The action of stepping off the escalator is associated with an increased risk of injury. Young children may remain standing on the escalator and allow their feet to slide off at the end, instead of actually stepping off. The small size of a child's foot may increase the risk of it slipping into the gap where the last step slides into the comb plate. While stepping off an escalator may seem like a simple and natural task to an adult, the developmental level of young children limits their ability to both anticipate and coordinate this action. In addition to feet becoming entrapped during the process of stepping off, children's small extremities may become lodged between two steps or between a step and the side-rail.
We can continue to ride escalators with our children if we follow some simple safety tips from the Consumer Product Safety Commission:
1. Loose shoelaces, drawstrings, scarves and mittens can become entrapped. Make sure a child’s clothing does not put them at risk.
2. Always hold children’s hands, just like crossing the street!
3. Do not permit children to sit or play on the steps.
4. Do not carry children in strollers, walkers, or carts. Use the elevator.
5. Always face forward and hold the handrail. If you fall, you put your child at increased risk!
6. Avoid the edges of the steps where entrapment can occur.
7. Always pay attention and alert while riding with your children, note where the emergency shut off is.
Prevention of escalator-related injuries is the key and efforts should be focused in two directions. Safety education for parents should include and give specific guidance regarding injury prevention about riding on escalators. Increased parental supervision should be encouraged, such as hand-holding or even carrying of young children while riding on and especially while stepping off escalators. Children should be taught not to run, play, or sit while riding on an escalator and of course, children should face forward and hold the handrails.

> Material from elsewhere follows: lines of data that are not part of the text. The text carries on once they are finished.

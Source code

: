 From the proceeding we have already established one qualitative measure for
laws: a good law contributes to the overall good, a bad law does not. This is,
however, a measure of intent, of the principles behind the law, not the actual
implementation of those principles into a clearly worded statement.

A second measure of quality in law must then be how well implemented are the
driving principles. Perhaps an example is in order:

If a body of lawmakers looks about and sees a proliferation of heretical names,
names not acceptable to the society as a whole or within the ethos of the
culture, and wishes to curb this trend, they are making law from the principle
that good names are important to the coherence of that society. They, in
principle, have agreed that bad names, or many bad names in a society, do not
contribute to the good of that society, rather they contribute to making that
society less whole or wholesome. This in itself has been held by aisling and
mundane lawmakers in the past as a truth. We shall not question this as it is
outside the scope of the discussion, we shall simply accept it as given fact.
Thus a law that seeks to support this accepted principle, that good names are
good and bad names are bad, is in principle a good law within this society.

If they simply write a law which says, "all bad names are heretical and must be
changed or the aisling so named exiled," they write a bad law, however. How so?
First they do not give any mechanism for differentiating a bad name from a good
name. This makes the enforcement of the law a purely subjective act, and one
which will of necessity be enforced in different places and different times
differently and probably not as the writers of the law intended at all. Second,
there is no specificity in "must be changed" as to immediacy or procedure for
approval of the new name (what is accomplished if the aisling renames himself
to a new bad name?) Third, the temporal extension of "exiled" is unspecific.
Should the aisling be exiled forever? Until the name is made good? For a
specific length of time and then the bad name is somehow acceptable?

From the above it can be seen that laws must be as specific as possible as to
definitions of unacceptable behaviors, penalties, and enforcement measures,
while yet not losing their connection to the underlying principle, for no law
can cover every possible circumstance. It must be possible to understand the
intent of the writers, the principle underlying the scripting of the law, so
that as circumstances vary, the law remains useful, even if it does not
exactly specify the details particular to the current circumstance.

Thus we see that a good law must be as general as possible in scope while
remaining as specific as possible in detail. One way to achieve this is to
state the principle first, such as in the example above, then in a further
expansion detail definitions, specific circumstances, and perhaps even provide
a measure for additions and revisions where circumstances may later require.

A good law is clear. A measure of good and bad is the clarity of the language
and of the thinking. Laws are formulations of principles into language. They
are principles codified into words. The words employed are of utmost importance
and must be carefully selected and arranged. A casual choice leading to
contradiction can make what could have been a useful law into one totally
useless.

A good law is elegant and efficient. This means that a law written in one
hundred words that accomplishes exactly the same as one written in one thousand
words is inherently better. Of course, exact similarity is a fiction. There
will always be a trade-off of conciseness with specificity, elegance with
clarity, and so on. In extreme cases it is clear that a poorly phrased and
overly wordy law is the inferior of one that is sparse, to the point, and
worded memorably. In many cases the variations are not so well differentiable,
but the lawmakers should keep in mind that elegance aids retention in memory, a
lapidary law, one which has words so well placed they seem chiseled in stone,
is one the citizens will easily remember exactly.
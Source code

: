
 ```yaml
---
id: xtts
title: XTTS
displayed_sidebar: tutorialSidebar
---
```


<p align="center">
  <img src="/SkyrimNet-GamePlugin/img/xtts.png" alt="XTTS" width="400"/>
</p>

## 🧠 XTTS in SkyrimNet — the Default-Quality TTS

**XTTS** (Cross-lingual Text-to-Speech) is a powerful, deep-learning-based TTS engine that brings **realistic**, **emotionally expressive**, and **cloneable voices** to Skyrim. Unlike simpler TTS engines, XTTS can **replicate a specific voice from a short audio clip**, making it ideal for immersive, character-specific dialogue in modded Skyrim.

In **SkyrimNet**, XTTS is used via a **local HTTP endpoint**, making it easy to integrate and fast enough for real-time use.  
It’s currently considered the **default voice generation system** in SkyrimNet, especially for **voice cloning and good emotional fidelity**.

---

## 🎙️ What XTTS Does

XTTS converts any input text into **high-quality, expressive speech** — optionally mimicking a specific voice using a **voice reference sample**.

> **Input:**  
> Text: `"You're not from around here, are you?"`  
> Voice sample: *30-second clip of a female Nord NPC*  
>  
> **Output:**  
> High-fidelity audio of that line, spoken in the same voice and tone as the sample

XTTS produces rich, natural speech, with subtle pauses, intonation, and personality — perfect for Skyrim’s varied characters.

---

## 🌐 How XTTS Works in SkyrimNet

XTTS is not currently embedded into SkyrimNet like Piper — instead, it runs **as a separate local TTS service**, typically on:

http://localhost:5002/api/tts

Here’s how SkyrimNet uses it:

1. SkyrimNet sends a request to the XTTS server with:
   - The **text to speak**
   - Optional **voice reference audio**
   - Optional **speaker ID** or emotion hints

The bottom line about escalator injuries is that no matter what shoes a child is wearing, if the parents are not supervising them closely, injuries can occur. There is no specific correlation between shoes and injuries; they occur even in the best of circumstances usually due to inattention and children’s unsafe behavior. Parents need to be diligent about watching their children and following the guidelines to provide a safe ride for all children on escalators.